Training and Validation Loss graphs:


The orange line is the validation loss and the blue line is the training loss. The loss function is MSELoss and the optimizer is Adam.


Try to reduce the learning rate, I am also involved in a project using LSTM and in my case a learning rate of 0.00001 is a good starting point where the training loss is decreasing.

Also try to do the gradient clipping in your training phase using torch.nn.utils.clip_grad_norm_(model.parameters(), max_norm = ?).

If you find anything related to which is the max_norm best value tell me since now I am making tests to check what is its impact on the model performance.

Hope I helped!
Keep up with the good work!

Thanks a lot for the reply!

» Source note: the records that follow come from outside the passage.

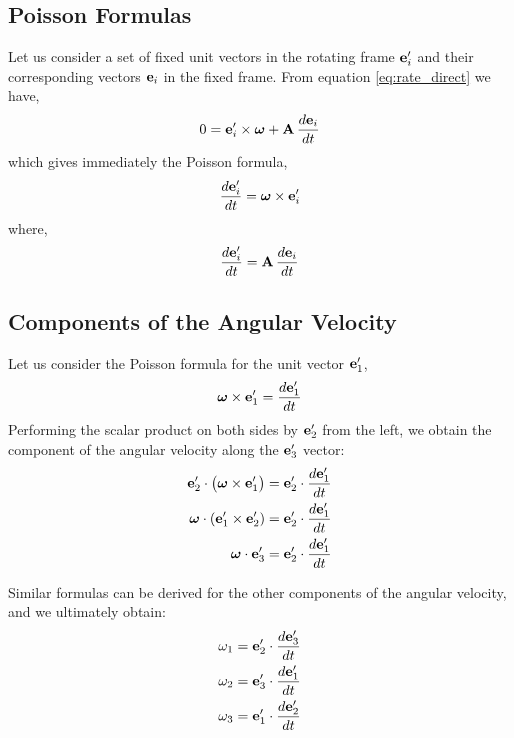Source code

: \documentclass[12pt]{article}
\begin{document}
\subsection{Poisson Formulas}

Let us consider a set of fixed unit vectors in the rotating frame $\vb{e}'_i$ and their
corresponding vectors $\vb{e}_i$ in the fixed frame. From equation \eqref{eq:rate_direct} we
have,
\begin{equation}
  0 = \vb{e}'_i \times \boldsymbol{\omega} + \vb{A}\,\frac{d\vb{e}_i}{dt}
\end{equation}
which gives immediately the Poisson formula,
\begin{equation}
  \frac{d\vb{e}'_i}{dt} = \boldsymbol{\omega} \times \vb{e}'_i
\end{equation}
where,
\begin{equation}
  \frac{d\vb{e}'_i}{dt} = \vb{A}\,\frac{d\vb{e}_i}{dt}
\end{equation}

\subsection{Components of the Angular Velocity}

Let us consider the Poisson formula for the unit vector $\vb{e}'_1$,
\begin{equation}
  \boldsymbol{\omega} \times \vb{e}'_1 = \frac{d\vb{e}'_1}{dt}
\end{equation}
Performing the scalar product on both sides by $\vb{e}'_2$ from the left, we obtain the
component of the angular velocity along the $\vb{e}'_3$ vector:
\begin{align}
  \vb{e}'_2 \cdot \bigl(\boldsymbol{\omega} \times \vb{e}'_1\bigr)
    &= \vb{e}'_2 \cdot \frac{d\vb{e}'_1}{dt} \\
  \boldsymbol{\omega} \cdot (\vb{e}'_1 \times \vb{e}'_2)
    &= \vb{e}'_2 \cdot \frac{d\vb{e}'_1}{dt} \\
  \boldsymbol{\omega} \cdot \vb{e}'_3
    &= \vb{e}'_2 \cdot \frac{d\vb{e}'_1}{dt}
\end{align}

Similar formulas can be derived for the other components of the angular velocity, and we
ultimately obtain:
\begin{align}
  \omega_1 &= \vb{e}'_2 \cdot \frac{d\vb{e}'_3}{dt} \\
  \omega_2 &= \vb{e}'_3 \cdot \frac{d\vb{e}'_1}{dt} \\
  \omega_3 &= \vb{e}'_1 \cdot \frac{d\vb{e}'_2}{dt}
\end{align}
\end{document}
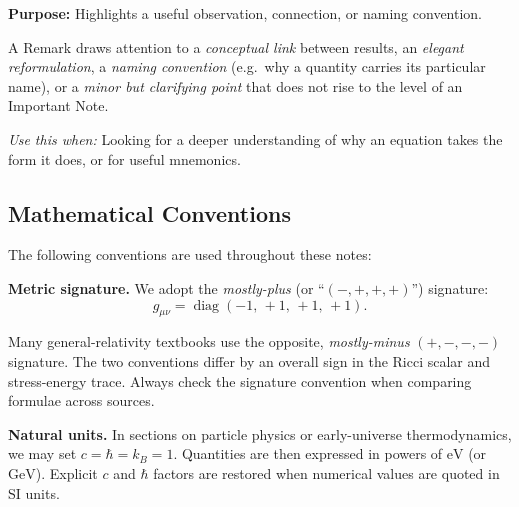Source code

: \bigskip

\noindent
\begin{minipage}{0.9\textwidth}
  \begin{remark}
    \textbf{Purpose:} Highlights a useful observation, connection, or naming convention.

    A Remark draws attention to a \emph{conceptual link} between results, an
    \emph{elegant reformulation}, a \emph{naming convention} (e.g.\ why a quantity
    carries its particular name), or a \emph{minor but clarifying point} that does
    not rise to the level of an Important Note.

    \smallskip
    \textit{Use this when:} Looking for a deeper understanding of why an equation
    takes the form it does, or for useful mnemonics.
  \end{remark}
\end{minipage}


\clearpage
\subsection*{Mathematical Conventions}

The following conventions are used throughout these notes:

\medskip
\noindent\textbf{Metric signature.}\quad
We adopt the \emph{mostly-plus} (or ``$(-, +, +, +)$'') signature:
\[
  g_{\mu\nu} = \operatorname{diag}(-1,\,+1,\,+1,\,+1).
\]

\begin{importantnote}
  Many general-relativity textbooks use the opposite, \emph{mostly-minus}
  $(+,-,-,-)$ signature. The two conventions differ by an overall sign in
  the Ricci scalar and stress-energy trace.
  Always check the signature convention when comparing formulae across sources.
\end{importantnote}

\bigskip
\noindent\textbf{Natural units.}\quad
In sections on particle physics or early-universe thermodynamics,
we may set $c = \hbar = k_B = 1$.
Quantities are then expressed in powers of $\mathrm{eV}$ (or $\mathrm{GeV}$).
Explicit $c$ and $\hbar$ factors are restored when numerical values are quoted
in SI units.

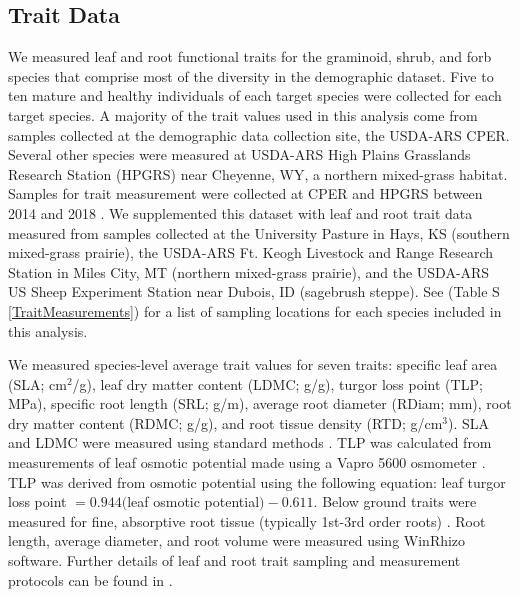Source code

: \documentclass[12pt, letterpaper]{article}
\begin{document}
\subsection{Trait Data} We measured leaf and root functional traits for the graminoid, shrub, and forb species that comprise most of the diversity in the demographic dataset. Five to ten mature and healthy individuals of each target species were collected for each target species. A majority of the trait values used in this analysis come from samples collected at the demographic data collection site, the USDA-ARS CPER. Several other species were measured at USDA-ARS High Plains Grasslands Research Station (HPGRS) near Cheyenne, WY, a northern mixed-grass habitat. Samples for trait measurement were collected at CPER and HPGRS between 2014 and 2018 \citep{Blumenthal2020}. We supplemented this dataset with leaf and root trait data measured from samples collected at the University Pasture in Hays, KS (southern mixed-grass prairie), the USDA-ARS Ft. Keogh Livestock and Range Research Station in Miles City, MT (northern mixed-grass prairie), and the USDA-ARS US Sheep Experiment Station near Dubois, ID (sagebrush steppe). See (Table S \ref{TraitMeasurements}) for a list of sampling locations for each species included in this analysis. 

We measured species-level average trait values for seven traits: specific leaf area (SLA; cm$^2$/g), leaf dry matter content (LDMC; g/g), turgor loss point (TLP; MPa), specific root length (SRL; g/m), average root diameter (RDiam; mm), root dry matter content (RDMC; g/g), and root tissue density (RTD; g/cm$^3$). SLA and LDMC were measured using standard methods \citep{Perez-Harguindeguy2013}. TLP was calculated from measurements of leaf osmotic potential made using a Vapro 5600 osmometer \citep{Bartlett2012, Griffin-Nolan2019}. TLP was derived from osmotic potential using the following equation: leaf turgor loss point $= 0.944($leaf osmotic potential$) - 0.611$. Below ground traits were measured for fine, absorptive root tissue (typically 1st-3rd order roots) \citep{McCormack2015}. Root length, average diameter, and root volume were measured using WinRhizo software. Further details of leaf and root trait sampling and measurement protocols can be found in \cite{Blumenthal2020}.
\end{document}
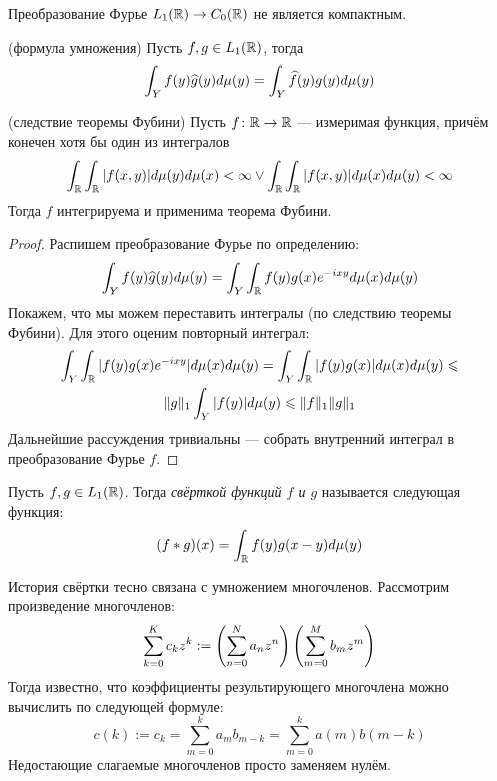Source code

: \begin{exercise}
	Преобразование Фурье $L_1(\mathbb{R}) \to C_0(\mathbb{R})$ не является компактным.
\end{exercise}

\begin{proposition} (формула умножения)
	Пусть $f, g \in L_1(\mathbb{R})$, тогда
	\[
		\int_Y f(y)\widehat{g}(y)d\mu(y) = \int_Y \widehat{f}(y)g(y)d\mu(y)
	\]
\end{proposition}

\begin{reminder} (следствие теоремы Фубини)
	Пусть $f \colon \mathbb{R} \to \mathbb{R}$ --- измеримая функция, причём конечен хотя бы один из интегралов
	\[
		\int_{\mathbb{R}} \int_{\mathbb{R}} |f(x, y)|d\mu(y)d\mu(x) < \infty \vee \int_{\mathbb{R}} \int_{\mathbb{R}} |f(x, y)|d\mu(x)d\mu(y) < \infty
	\]
	Тогда $f$ интегрируема и применима теорема Фубини.
\end{reminder}

\begin{proof}
	Распишем преобразование Фурье по определению:
	\[
		\int_Y f(y)\widehat{g}(y)d\mu(y) = \int_Y \int_{\mathbb{R}} f(y)g(x)e^{-ixy}d\mu(x)d\mu(y)
	\]
	Покажем, что мы можем переставить интегралы (по следствию теоремы Фубини). Для этого оценим повторный интеграл:
	\begin{multline*}
		\int_Y \int_{\mathbb{R}} |f(y)g(x)e^{-ixy}|d\mu(x)d\mu(y) = \int_Y \int_{\mathbb{R}} |f(y)g(x)|d\mu(x)d\mu(y) \leqslant
		\\
		\|g\|_1\int_Y |f(y)|d\mu(y) \leqslant \|f\|_1\|g\|_1
	\end{multline*}
	Дальнейшие рассуждения тривиальны --- собрать внутренний интеграл в преобразование Фурье $f$.
\end{proof}

\begin{definition}
	Пусть $f, g \in L_1(\mathbb{R})$. Тогда \textit{свёрткой функций $f$ и $g$} называется следующая функция:
	\[
		(f * g)(x) = \int_{\mathbb{R}} f(y)g(x - y)d\mu(y)
	\]
\end{definition}

\begin{note}
	История свёртки тесно связана с умножением многочленов. Рассмотрим произведение многочленов:
	\[
		\sum_{k = 0}^K c_kz^k := \left(\sum_{n = 0}^N a_nz^n\right)\left(\sum_{m = 0}^M b_mz^m\right)
	\]
	Тогда известно, что коэффициенты результирующего многочлена можно вычислить по следующей формуле:
	\[
		c(k) := c_k = \sum_{m = 0}^k a_mb_{m - k} = \sum_{m = 0}^k a(m)b(m - k)
	\]
	Недостающие слагаемые многочленов просто заменяем нулём.
\end{note}

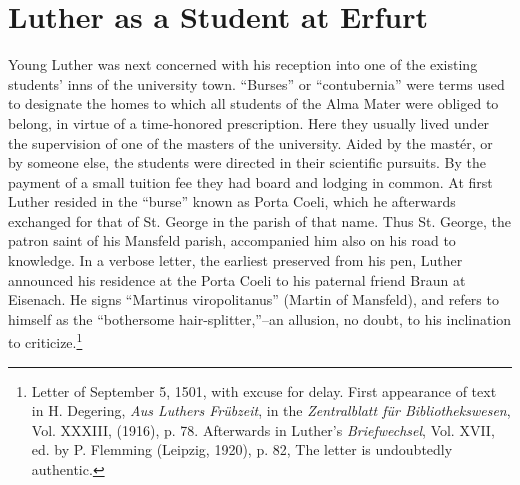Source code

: \section{Luther as a Student at Erfurt}

Young Luther was next concerned with his reception into one of
the existing students’ inns of the university town. “Burses” or “contubernia”
were terms used to designate the homes to which all
students of the Alma Mater were obliged to belong, in virtue of
a time-honored prescription. Here they usually lived under the
supervision of one of the masters of the university. Aided by the
mastér, or by someone else, the students were directed in their scientific pursuits. By the payment of a small tuition fee they had board
and lodging in common. At first Luther resided in the “burse” known
as Porta Coeli, which he afterwards exchanged for that of St. George
in the parish of that name. Thus St. George, the patron saint of his
Mansfeld parish, accompanied him also on his road to knowledge.
In a verbose letter, the earliest preserved from his pen, Luther announced his residence at the Porta Coeli to his paternal friend Braun
at Eisenach. He signs “Martinus viropolitanus” (Martin of Mansfeld),
and refers to himself as the ``bothersome hair-splitter,''--an allusion,
no doubt, to his inclination to criticize.\footnote
{Letter of September 5, 1501, with excuse for delay. First appearance of text in
H. Degering, \textit{Aus Luthers Frübzeit}, in the \textit{Zentralblatt für Bibliothekswesen}, Vol. XXXIII,
(1916), p. 78. Afterwards in Luther’s \textit{Briefwechsel}, Vol. XVII, ed. by P. Flemming (Leipzig, 1920), p. 82, The letter is undoubtedly authentic.}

I tried the smaller learning rate (1e-5 and smaller) and also gradient clipping with various values and the overall loss is smaller. Unfortunately, it is still plateau-ing at a very high value:

I’m not sure if this is a result of my model having a bug (because I’m new to LSTM…) or still some hyperparameter optimization problems.

What are the sort of loss decreases we should expect to see in training LSTMs? Also, generally how large would MSELoss be and how many epochs would we expect the loss to decrease by a significant amount? (In the 4 sample case, the loss was << 0.01 after 100 epochs). Thanks!

In my case in 20 epochs the model MSE goes to 1e^-3.
But from what i see in your code you are applying a Stateless LSTM, in other words, your hidden state and cell state are initialized after each sequence. Perhaps if the sequences have some relation try to implement a Stateful LSTM.

Another issue can be the num_workers to high.